**Work to complete:**
Nothing but a number is wanted: the count of lines in the records below that include "improvements".

(Material for this exercise)

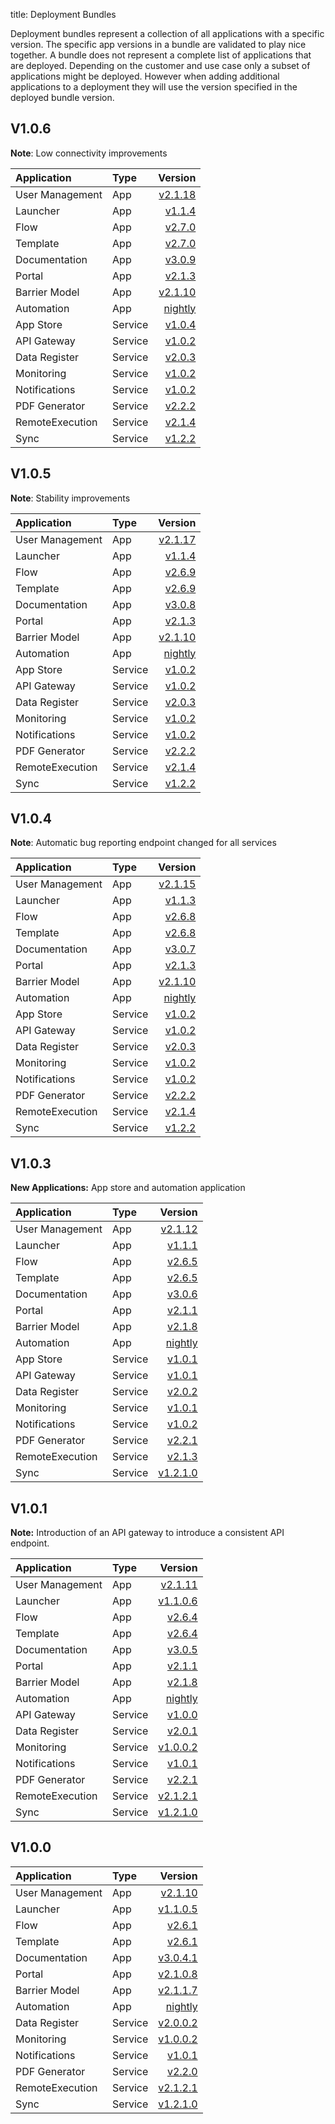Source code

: title: Deployment Bundles

Deployment bundles represent a collection of all applications with a specific version. The specific app versions in a bundle are validated to play nice together. A bundle does not represent a complete list of applications that are deployed. Depending on the customer and use case only a subset of applications might be deployed. However when adding additional applications to a deployment they will use the version specified in the deployed bundle version.


## V1.0.6

**Note**: Low connectivity improvements

Application     | Type     | Version
:-------------- | :------- | ------------:
User Management | App      | [v2.1.18][user-mgm-v2.1.18]
Launcher        | App      | [v1.1.4][launcher-v1.1.4]
Flow            | App      | [v2.7.0][flow-2.7.0]
Template        | App      | [v2.7.0][template-2.7.0]
Documentation   | App      | [v3.0.9][doc-v3.0.9]
Portal          | App      | [v2.1.3][portal-v2.1.3]
Barrier Model   | App      | [v2.1.10][barrier-model-v2.1.10]
Automation      | App      | [nightly][automation-nightly]
App Store       | Service  | [v1.0.4][app-store-v1.0.4]
API Gateway     | Service  | [v1.0.2][api-gateway-v1.0.2]
Data Register   | Service  | [v2.0.3][data-register-v2.0.3]
Monitoring      | Service  | [v1.0.2][monitor-v1.0.2]
Notifications   | Service  | [v1.0.2][notifications-1.0.2]
PDF Generator   | Service  | [v2.2.2][pdf-generator-2.2.2]
RemoteExecution | Service  | [v2.1.4][remote-exec-v2.1.4]
Sync            | Service  | [v1.2.2][sync-v1.2.2]

[user-mgm-v2.1.18]: ./apps/user-management.md#v2118
[launcher-v1.1.4]: ./apps/launcher.md#v114
[flow-2.7.0]: ./apps/flow.md#v270
[template-2.7.0]: ./apps/template.md#v270
[doc-v3.0.9]: ./apps/documentation.md#v309
[portal-v2.1.3]: ./apps/portal.md#v213
[barrier-model-v2.1.10]: ./apps/barrier-model.md#v2110
[automation-nightly]: ./apps/automation.md#nightly

[app-store-v1.0.4]: ./services/app-store.md#v104
[api-gateway-v1.0.2]: ./services/api-gateway.md#v102
[data-register-v2.0.3]: ./services/data-register.md#v203
[monitor-v1.0.2]: ./services/monitoring.md#v102
[notifications-1.0.2]: ./services/notifications.md#v102
[pdf-generator-2.2.2]: ./services/pdf-generator.md#v222
[remote-exec-v2.1.4]: ./services/remote-execution.md#v214
[sync-v1.2.2]: ./services/sync.md#v122

## V1.0.5

**Note**: Stability improvements

Application     | Type     | Version
:-------------- | :------- | ------------:
User Management | App      | [v2.1.17][user-mgm-v2.1.17]
Launcher        | App      | [v1.1.4][launcher-v1.1.4]
Flow            | App      | [v2.6.9][flow-2.6.9]
Template        | App      | [v2.6.9][template-2.6.9]
Documentation   | App      | [v3.0.8][doc-v3.0.8]
Portal          | App      | [v2.1.3][portal-v2.1.3]
Barrier Model   | App      | [v2.1.10][barrier-model-v2.1.10]
Automation      | App      | [nightly][automation-nightly]
App Store       | Service  | [v1.0.2][app-store-v1.0.2]
API Gateway     | Service  | [v1.0.2][api-gateway-v1.0.2]
Data Register   | Service  | [v2.0.3][data-register-v2.0.3]
Monitoring      | Service  | [v1.0.2][monitor-v1.0.2]
Notifications   | Service  | [v1.0.2][notifications-1.0.2]
PDF Generator   | Service  | [v2.2.2][pdf-generator-2.2.2]
RemoteExecution | Service  | [v2.1.4][remote-exec-v2.1.4]
Sync            | Service  | [v1.2.2][sync-v1.2.2]

[user-mgm-v2.1.17]: ./apps/user-management.md#v2117
[launcher-v1.1.4]: ./apps/launcher.md#v114
[flow-2.6.9]: ./apps/flow.md#v269
[template-2.6.9]: ./apps/template.md#v269
[doc-v3.0.8]: ./apps/documentation.md#v308
[portal-v2.1.3]: ./apps/portal.md#v213
[barrier-model-v2.1.10]: ./apps/barrier-model.md#v2110
[automation-nightly]: ./apps/automation.md#nightly

[app-store-v1.0.2]: ./services/app-store.md#v102
[api-gateway-v1.0.2]: ./services/api-gateway.md#v102
[data-register-v2.0.3]: ./services/data-register.md#v203
[monitor-v1.0.2]: ./services/monitoring.md#v102
[notifications-1.0.2]: ./services/notifications.md#v102
[pdf-generator-2.2.2]: ./services/pdf-generator.md#v222
[remote-exec-v2.1.4]: ./services/remote-execution.md#v214
[sync-v1.2.2]: ./services/sync.md#v122

## V1.0.4

**Note**: Automatic bug reporting endpoint changed for all services

Application     | Type     | Version
:-------------- | :------- | ------------:
User Management | App      | [v2.1.15][user-mgm-v2.1.15]
Launcher        | App      | [v1.1.3][launcher-v1.1.3]
Flow            | App      | [v2.6.8][flow-2.6.8]
Template        | App      | [v2.6.8][template-2.6.8]
Documentation   | App      | [v3.0.7][doc-v3.0.7]
Portal          | App      | [v2.1.3][portal-v2.1.3]
Barrier Model   | App      | [v2.1.10][barrier-model-v2.1.10]
Automation      | App      | [nightly][automation-nightly]
App Store       | Service  | [v1.0.2][app-store-v1.0.2]
API Gateway     | Service  | [v1.0.2][api-gateway-v1.0.2]
Data Register   | Service  | [v2.0.3][data-register-v2.0.3]
Monitoring      | Service  | [v1.0.2][monitor-v1.0.2]
Notifications   | Service  | [v1.0.2][notifications-1.0.2]
PDF Generator   | Service  | [v2.2.2][pdf-generator-2.2.2]
RemoteExecution | Service  | [v2.1.4][remote-exec-v2.1.4]
Sync            | Service  | [v1.2.2][sync-v1.2.2]

[user-mgm-v2.1.15]: ./apps/user-management.md#v2115
[launcher-v1.1.3]: ./apps/launcher.md#v113
[flow-2.6.8]: ./apps/flow.md#v268
[template-2.6.8]: ./apps/template.md#v268
[doc-v3.0.7]: ./apps/documentation.md#v307
[portal-v2.1.3]: ./apps/portal.md#v213
[barrier-model-v2.1.10]: ./apps/barrier-model.md#v2110
[automation-nightly]: ./apps/automation.md#nightly

[app-store-v1.0.2]: ./services/app-store.md#v102
[api-gateway-v1.0.2]: ./services/api-gateway.md#v102
[data-register-v2.0.3]: ./services/data-register.md#v203
[monitor-v1.0.2]: ./services/monitoring.md#v102
[notifications-1.0.2]: ./services/notifications.md#v102
[pdf-generator-2.2.2]: ./services/pdf-generator.md#v222
[remote-exec-v2.1.4]: ./services/remote-execution.md#v214
[sync-v1.2.2]: ./services/sync.md#v122

## V1.0.3

**New Applications:** App store and automation application

Application     | Type     | Version
:-------------- | :------- | ------------:
User Management | App      | [v2.1.12][user-mgm-v2.1.12]
Launcher        | App      | [v1.1.1][launcher-v1.1.1]
Flow            | App      | [v2.6.5][flow-2.6.5]
Template        | App      | [v2.6.5][template-2.6.5]
Documentation   | App      | [v3.0.6][doc-v3.0.6]
Portal          | App      | [v2.1.1][portal-v2.1.1]
Barrier Model   | App      | [v2.1.8][barrier-model-v2.1.8]
Automation      | App      | [nightly][automation-nightly]
App Store       | Service  | [v1.0.1][app-store-v1.0.1]
API Gateway     | Service  | [v1.0.1][api-gateway-v1.0.1]
Data Register   | Service  | [v2.0.2][data-register-v2.0.2]
Monitoring      | Service  | [v1.0.1][monitor-v1.0.1]
Notifications   | Service  | [v1.0.2][notifications-1.0.2]
PDF Generator   | Service  | [v2.2.1][pdf-generator-2.2.1]
RemoteExecution | Service  | [v2.1.3][remote-exec-v2.1.3]
Sync            | Service  | [v1.2.1.0][sync-v1.2.1.0]

[user-mgm-v2.1.12]: ./apps/user-management.md#v2112
[launcher-v1.1.1]: ./apps/launcher.md#v111
[flow-2.6.5]: ./apps/flow.md#v265
[template-2.6.5]: ./apps/template.md#v265
[doc-v3.0.6]: ./apps/documentation.md#v306
[portal-v2.1.1]: ./apps/portal.md#v211
[barrier-model-v2.1.8]: ./apps/barrier-model.md#v218
[automation-nightly]: ./apps/automation.md#nightly

[app-store-v1.0.1]: ./services/app-store.md#v101
[api-gateway-v1.0.1]: ./services/api-gateway.md#v101
[data-register-v2.0.2]: ./services/data-register.md#v202
[monitor-v1.0.1]: ./services/monitoring.md#v101
[notifications-1.0.2]: ./services/notifications.md#v102
[pdf-generator-2.2.1]: ./services/pdf-generator.md#v221
[remote-exec-v2.1.3]: ./services/remote-execution.md#v213
[sync-v1.2.1.0]: ./services/sync.md#v1210

## V1.0.1

**Note:** Introduction of an API gateway to introduce a consistent API endpoint.

Application     | Type     | Version
:-------------- | :------- | ------------:
User Management | App      | [v2.1.11][user-mgm-v2.1.11]
Launcher        | App      | [v1.1.0.6][launcher-v1.1.0.6]
Flow            | App      | [v2.6.4][flow-2.6.4]
Template        | App      | [v2.6.4][template-2.6.4]
Documentation   | App      | [v3.0.5][doc-v3.0.5]
Portal          | App      | [v2.1.1][portal-v2.1.1]
Barrier Model   | App      | [v2.1.8][barrier-model-v2.1.8]
Automation      | App      | [nightly][automation-nightly]
API Gateway     | Service  | [v1.0.0][api-gateway-v1.0.0]
Data Register   | Service  | [v2.0.1][data-register-v2.0.1]
Monitoring      | Service  | [v1.0.0.2][monitor-v1.0.0.2]
Notifications   | Service  | [v1.0.1][notifications-1.0.1]
PDF Generator   | Service  | [v2.2.1][pdf-generator-2.2.1]
RemoteExecution | Service  | [v2.1.2.1][remote-exec-v2.1.2.1]
Sync            | Service  | [v1.2.1.0][sync-v1.2.1.0]

[user-mgm-v2.1.11]: ./apps/user-management.md#v2111
[launcher-v1.1.0.6]: ./apps/launcher.md#v1106
[flow-2.6.4]: ./apps/flow.md#v264
[template-2.6.4]: ./apps/template.md#v264
[doc-v3.0.5]: ./apps/documentation.md#v305
[portal-v2.1.1]: ./apps/portal.md#v211
[barrier-model-v2.1.8]: ./apps/barrier-model.md#v218
[automation-nightly]: ./apps/automation.md#nightly

[api-gateway-v1.0.0]: ./services/api-gateway.md#v100
[data-register-v2.0.1]: ./services/data-register.md#v201
[monitor-v1.0.0.2]: ./services/monitoring.md#v1002
[notifications-1.0.1]: ./services/notifications.md#v101
[pdf-generator-2.2.1]: ./services/pdf-generator.md#v221
[remote-exec-v2.1.2.1]: ./services/remote-execution.md#v2121
[sync-v1.2.1.0]: ./services/sync.md#v1210

## V1.0.0

Application     | Type     | Version
:-------------- | :------- | ------------:
User Management | App      | [v2.1.10][user-mgm-v2.1.10]
Launcher        | App      | [v1.1.0.5][launcher-v1.1.0.5]
Flow            | App      | [v2.6.1][flow-2.6.1]
Template        | App      | [v2.6.1][template-2.6.1]
Documentation   | App      | [v3.0.4.1][doc-v3.0.4.1]
Portal          | App      | [v2.1.0.8][portal-v2.1.0.8]
Barrier Model   | App      | [v2.1.1.7][barrier-model-v2.1.1.7]
Automation      | App      | [nightly][automation-nightly]
Data Register   | Service  | [v2.0.0.2][data-register-v2.0.0.2]
Monitoring      | Service  | [v1.0.0.2][monitor-v1.0.0.2]
Notifications   | Service  | [v1.0.1][notifications-1.0.1]
PDF Generator   | Service  | [v2.2.0][pdf-generator-2.2.0]
RemoteExecution | Service  | [v2.1.2.1][remote-exec-v2.1.2.1]
Sync            | Service  | [v1.2.1.0][sync-v1.2.1.0]

[user-mgm-v2.1.10]: ./apps/user-management.md#v2110
[launcher-v1.1.0.5]: ./apps/launcher.md#v1105
[flow-2.6.1]: ./apps/flow.md#v261
[template-2.6.1]: ./apps/template.md#v261
[doc-v3.0.4.1]: ./apps/documentation.md#v3041
[portal-v2.1.0.8]: ./apps/portal.md#v2108
[barrier-model-v2.1.1.7]: ./apps/barrier-model.md#v2117
[automation-nightly]: ./apps/automation.md#nightly

[data-register-v2.0.0.2]: ./services/data-register.md#v2002
[monitor-v1.0.0.2]: ./services/monitoring.md#v1002
[notifications-1.0.1]: ./services/notifications.md#v101
[pdf-generator-2.2.0]: ./services/pdf-generator.md#v220
[remote-exec-v2.1.2.1]: ./services/remote-execution.md#v2121
[sync-v1.2.1.0]: ./services/sync.md#v1210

(End Material for this exercise)

**Response for this exercise:**
2